---- Input records

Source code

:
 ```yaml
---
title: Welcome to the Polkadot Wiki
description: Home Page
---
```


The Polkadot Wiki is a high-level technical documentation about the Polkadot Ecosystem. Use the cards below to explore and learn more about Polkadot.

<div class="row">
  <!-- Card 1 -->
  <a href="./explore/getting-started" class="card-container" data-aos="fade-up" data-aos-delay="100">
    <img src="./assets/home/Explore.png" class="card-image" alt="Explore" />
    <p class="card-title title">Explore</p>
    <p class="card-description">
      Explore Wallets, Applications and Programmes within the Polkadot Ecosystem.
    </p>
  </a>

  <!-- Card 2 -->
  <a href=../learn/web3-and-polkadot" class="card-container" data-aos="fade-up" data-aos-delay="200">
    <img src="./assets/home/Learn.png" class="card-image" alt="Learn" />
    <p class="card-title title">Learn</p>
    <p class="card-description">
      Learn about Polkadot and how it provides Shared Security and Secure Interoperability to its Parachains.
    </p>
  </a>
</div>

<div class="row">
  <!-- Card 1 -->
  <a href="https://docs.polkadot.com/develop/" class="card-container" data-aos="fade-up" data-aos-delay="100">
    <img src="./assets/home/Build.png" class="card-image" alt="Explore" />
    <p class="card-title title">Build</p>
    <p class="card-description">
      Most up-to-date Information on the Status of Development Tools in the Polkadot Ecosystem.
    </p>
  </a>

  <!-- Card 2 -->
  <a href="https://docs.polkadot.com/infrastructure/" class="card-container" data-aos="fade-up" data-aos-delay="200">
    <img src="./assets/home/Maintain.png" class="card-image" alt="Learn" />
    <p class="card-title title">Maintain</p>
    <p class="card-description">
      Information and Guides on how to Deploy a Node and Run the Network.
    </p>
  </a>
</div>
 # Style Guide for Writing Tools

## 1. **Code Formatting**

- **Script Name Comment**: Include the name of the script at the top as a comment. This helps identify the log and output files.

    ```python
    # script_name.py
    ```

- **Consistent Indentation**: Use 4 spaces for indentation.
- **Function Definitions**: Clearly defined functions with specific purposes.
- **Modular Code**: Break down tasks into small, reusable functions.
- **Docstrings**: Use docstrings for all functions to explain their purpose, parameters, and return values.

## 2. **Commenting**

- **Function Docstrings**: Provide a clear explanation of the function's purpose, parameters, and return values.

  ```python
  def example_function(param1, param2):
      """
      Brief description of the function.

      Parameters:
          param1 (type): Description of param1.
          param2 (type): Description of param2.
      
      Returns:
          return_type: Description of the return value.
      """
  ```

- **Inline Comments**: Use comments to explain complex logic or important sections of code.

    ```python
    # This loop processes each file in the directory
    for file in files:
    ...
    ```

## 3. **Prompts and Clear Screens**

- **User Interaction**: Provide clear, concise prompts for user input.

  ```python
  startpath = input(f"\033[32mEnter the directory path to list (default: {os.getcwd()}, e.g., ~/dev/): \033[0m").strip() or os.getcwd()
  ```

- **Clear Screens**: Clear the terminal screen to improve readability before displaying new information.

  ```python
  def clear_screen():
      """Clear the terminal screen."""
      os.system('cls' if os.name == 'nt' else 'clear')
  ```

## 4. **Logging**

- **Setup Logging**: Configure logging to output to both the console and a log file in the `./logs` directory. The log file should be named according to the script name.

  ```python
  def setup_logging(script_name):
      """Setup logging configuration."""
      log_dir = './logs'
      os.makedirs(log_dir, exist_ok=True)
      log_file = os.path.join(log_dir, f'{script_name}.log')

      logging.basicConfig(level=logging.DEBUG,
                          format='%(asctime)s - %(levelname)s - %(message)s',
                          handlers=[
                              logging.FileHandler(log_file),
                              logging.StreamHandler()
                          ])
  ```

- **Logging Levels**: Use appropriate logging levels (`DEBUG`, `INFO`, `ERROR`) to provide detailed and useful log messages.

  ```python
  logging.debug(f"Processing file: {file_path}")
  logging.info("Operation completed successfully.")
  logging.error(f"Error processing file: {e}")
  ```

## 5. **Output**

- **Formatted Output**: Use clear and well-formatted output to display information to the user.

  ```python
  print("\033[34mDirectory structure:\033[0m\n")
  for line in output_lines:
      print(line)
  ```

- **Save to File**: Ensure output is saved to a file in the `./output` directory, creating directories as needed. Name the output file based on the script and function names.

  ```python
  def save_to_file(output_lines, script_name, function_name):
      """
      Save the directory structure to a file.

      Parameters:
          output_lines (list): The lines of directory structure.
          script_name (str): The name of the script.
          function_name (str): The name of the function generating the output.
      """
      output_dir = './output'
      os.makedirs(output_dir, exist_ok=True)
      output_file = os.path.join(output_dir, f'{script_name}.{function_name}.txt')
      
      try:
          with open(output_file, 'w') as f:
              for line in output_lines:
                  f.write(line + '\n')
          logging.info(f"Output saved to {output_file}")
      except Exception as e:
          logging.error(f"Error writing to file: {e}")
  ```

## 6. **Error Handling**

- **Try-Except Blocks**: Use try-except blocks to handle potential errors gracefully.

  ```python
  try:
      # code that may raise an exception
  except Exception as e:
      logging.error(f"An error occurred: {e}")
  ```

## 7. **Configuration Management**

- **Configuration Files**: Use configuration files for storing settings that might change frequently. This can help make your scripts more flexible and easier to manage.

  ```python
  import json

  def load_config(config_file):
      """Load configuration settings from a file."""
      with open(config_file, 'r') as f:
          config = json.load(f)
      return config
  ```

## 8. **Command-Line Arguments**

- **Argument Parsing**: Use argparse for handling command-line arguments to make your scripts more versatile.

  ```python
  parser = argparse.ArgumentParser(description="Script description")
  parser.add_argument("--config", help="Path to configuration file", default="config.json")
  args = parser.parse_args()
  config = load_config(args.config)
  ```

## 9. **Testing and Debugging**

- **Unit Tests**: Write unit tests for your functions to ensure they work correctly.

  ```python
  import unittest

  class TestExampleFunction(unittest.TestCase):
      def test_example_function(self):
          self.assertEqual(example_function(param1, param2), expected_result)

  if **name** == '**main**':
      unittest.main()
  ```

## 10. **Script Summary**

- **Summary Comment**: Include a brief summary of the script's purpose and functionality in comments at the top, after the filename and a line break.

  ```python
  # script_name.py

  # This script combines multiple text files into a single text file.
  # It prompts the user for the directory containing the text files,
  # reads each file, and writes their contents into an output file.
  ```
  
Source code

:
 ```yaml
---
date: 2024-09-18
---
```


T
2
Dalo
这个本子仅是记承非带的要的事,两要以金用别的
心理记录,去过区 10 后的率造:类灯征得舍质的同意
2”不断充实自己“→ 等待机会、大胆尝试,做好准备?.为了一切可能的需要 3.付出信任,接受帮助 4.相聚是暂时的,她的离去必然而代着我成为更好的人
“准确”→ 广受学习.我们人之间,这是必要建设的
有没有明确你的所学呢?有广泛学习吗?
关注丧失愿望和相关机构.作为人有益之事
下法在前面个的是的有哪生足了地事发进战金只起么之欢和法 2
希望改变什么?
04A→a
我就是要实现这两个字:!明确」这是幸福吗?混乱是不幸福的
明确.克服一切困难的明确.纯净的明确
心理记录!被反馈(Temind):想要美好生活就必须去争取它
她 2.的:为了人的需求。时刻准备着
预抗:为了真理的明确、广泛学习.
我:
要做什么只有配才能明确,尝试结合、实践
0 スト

--------

Assignment ▸
Would you filter the entries above and keep each line that has the word "parser"?

Answer box ▸
  parser = argparse.ArgumentParser(description="Script description")
  parser.add_argument("--config", help="Path to configuration file", default="config.json")
  args = parser.parse_args()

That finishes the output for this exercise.